I'm working in MATLAB on a problem involving the motion (translation and rotation) of a superquadric in a 3 dimensional space. I've written a code that computes the position (3 Cartesian coordinates of the superquadric center, referred to the world reference fixed to the ground) and the orientation (roll, pitch and yaw referred to the world reference fixed to the ground) at each sampling instant. The other superquadric parameters, i.e. the length of the axes and the squareness, are left fixed in time.

Everything works fine, but the problem is that I don't really like how MATLAB render the 3D surfaces (I've tried the functions surf, mesh and so on...). Hence, I'm looking for a simple alternative to render a video animation about the motion of my superquadric. Since it is a freeware program, I was wondering if it is possible to use Blender.

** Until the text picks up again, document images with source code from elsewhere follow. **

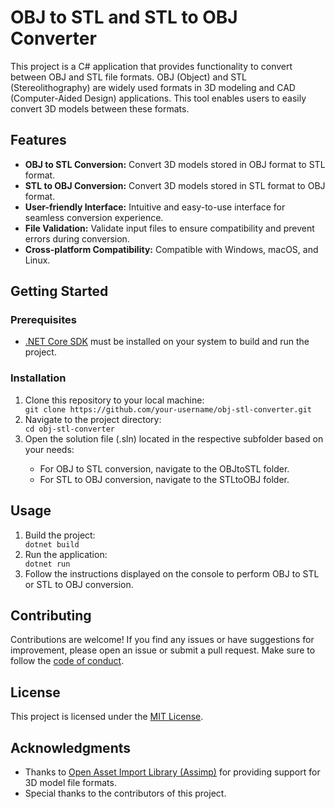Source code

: <!DOCTYPE html>
<html lang="en">
<head>
    <meta charset="UTF-8">
    <meta name="viewport" content="width=device-width, initial-scale=1.0">
   
</head>
<body>
    <h1>OBJ to STL and STL to OBJ Converter</h1>
    <p>This project is a C# application that provides functionality to convert between OBJ and STL file formats. OBJ (Object) and STL (Stereolithography) are widely used formats in 3D modeling and CAD (Computer-Aided Design) applications. This tool enables users to easily convert 3D models between these formats.</p>
    <h2>Features</h2>
    <ul>
        <li><strong>OBJ to STL Conversion:</strong> Convert 3D models stored in OBJ format to STL format.</li>
        <li><strong>STL to OBJ Conversion:</strong> Convert 3D models stored in STL format to OBJ format.</li>
        <li><strong>User-friendly Interface:</strong> Intuitive and easy-to-use interface for seamless conversion experience.</li>
        <li><strong>File Validation:</strong> Validate input files to ensure compatibility and prevent errors during conversion.</li>
        <li><strong>Cross-platform Compatibility:</strong> Compatible with Windows, macOS, and Linux.</li>
    </ul>
    <h2>Getting Started</h2>
    <h3>Prerequisites</h3>
    <ul>
        <li><a href="https://dotnet.microsoft.com/download">.NET Core SDK</a> must be installed on your system to build and run the project.</li>
    </ul>
    <h3>Installation</h3>
    <ol>
        <li>Clone this repository to your local machine:</li>
        <code>git clone https://github.com/your-username/obj-stl-converter.git</code>
        <li>Navigate to the project directory:</li>
        <code>cd obj-stl-converter</code>
        <li>Open the solution file (.sln) located in the respective subfolder based on your needs:</li>
        <ul>
            <li>For OBJ to STL conversion, navigate to the OBJtoSTL folder.</li>
            <li>For STL to OBJ conversion, navigate to the STLtoOBJ folder.</li>
        </ul>
    </ol>
    <h2>Usage</h2>
    <ol>
        <li>Build the project:</li>
        <code>dotnet build</code>
        <li>Run the application:</li>
        <code>dotnet run</code>
        <li>Follow the instructions displayed on the console to perform OBJ to STL or STL to OBJ conversion.</li>
    </ol>
    <h2>Contributing</h2>
    <p>Contributions are welcome! If you find any issues or have suggestions for improvement, please open an issue or submit a pull request. Make sure to follow the <a href="CODE_OF_CONDUCT.md">code of conduct</a>.</p>
    <h2>License</h2>
    <p>This project is licensed under the <a href="LICENSE">MIT License</a>.</p>
    <h2>Acknowledgments</h2>
    <ul>
        <li>Thanks to <a href="https://github.com/assimp/assimp">Open Asset Import Library (Assimp)</a> for providing support for 3D model file formats.</li>
        <li>Special thanks to the contributors of this project.</li>
    </ul>
</body>
</html>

My questions are the following:

  1. Is it possible to import in Blender from MATLAB the sequence (already computed in MATLAB) of positions, orientations, axes length, squareness and then use Blender (hoping to achieve better results than the one obtained with MATLAB) to create a video animation?

  2. If it is possible, is it a difficult procedure for a total newbie like me?

  3. If it makes sense to use Blender to animate a superquadric, where can I find some basic tutorials on Blender that allow me to solve my problem?

EDIT According to the suggestions of Duarte and Harry, I provide more "low level" details about my problem.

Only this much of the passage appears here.